[SOURCE DATA]
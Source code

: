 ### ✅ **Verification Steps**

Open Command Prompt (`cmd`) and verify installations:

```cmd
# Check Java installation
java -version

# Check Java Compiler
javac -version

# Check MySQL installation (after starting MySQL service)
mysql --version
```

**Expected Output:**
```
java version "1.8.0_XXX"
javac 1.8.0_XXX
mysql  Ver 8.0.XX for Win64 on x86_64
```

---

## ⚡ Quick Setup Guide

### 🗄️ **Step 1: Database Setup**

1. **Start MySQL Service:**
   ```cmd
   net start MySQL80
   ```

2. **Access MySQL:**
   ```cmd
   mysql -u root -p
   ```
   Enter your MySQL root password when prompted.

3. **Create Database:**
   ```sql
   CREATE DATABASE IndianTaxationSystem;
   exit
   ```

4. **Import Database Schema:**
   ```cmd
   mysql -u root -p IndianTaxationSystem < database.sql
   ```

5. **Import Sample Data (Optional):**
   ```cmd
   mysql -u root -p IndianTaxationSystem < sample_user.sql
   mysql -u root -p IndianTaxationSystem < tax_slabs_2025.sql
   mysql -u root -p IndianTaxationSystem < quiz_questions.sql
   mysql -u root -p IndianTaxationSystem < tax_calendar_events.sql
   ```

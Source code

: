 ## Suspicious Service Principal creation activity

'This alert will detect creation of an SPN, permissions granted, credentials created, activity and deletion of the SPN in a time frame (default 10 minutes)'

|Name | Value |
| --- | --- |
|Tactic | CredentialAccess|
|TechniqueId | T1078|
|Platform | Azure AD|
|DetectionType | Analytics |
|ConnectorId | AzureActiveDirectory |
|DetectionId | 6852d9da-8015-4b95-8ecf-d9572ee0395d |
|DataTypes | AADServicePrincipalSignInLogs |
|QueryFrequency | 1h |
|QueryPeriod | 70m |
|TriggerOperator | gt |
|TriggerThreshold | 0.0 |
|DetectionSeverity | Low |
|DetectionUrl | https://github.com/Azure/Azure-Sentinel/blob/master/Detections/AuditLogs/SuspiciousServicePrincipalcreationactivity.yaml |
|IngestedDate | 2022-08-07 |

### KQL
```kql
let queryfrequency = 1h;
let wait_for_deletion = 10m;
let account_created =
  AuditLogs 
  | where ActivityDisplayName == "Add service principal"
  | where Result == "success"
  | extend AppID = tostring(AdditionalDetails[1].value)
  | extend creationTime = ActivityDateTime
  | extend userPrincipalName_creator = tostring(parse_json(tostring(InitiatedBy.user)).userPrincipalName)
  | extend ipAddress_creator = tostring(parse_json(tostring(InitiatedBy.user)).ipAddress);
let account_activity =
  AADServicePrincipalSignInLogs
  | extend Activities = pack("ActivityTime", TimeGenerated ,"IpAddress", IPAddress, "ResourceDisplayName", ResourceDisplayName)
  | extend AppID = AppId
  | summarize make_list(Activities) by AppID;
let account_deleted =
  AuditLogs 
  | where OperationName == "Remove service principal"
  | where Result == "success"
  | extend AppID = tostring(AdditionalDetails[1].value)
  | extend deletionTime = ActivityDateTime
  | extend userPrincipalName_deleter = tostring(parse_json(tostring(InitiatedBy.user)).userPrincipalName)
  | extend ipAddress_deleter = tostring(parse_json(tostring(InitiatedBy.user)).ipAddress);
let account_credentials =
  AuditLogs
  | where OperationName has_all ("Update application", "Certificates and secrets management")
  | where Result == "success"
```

[WHAT YOU SHOULD DO] Extract every line above that contains the word "AADServicePrincipalSignInLogs".

[THE COMPLETED TASK]
|DataTypes | AADServicePrincipalSignInLogs |
  AADServicePrincipalSignInLogs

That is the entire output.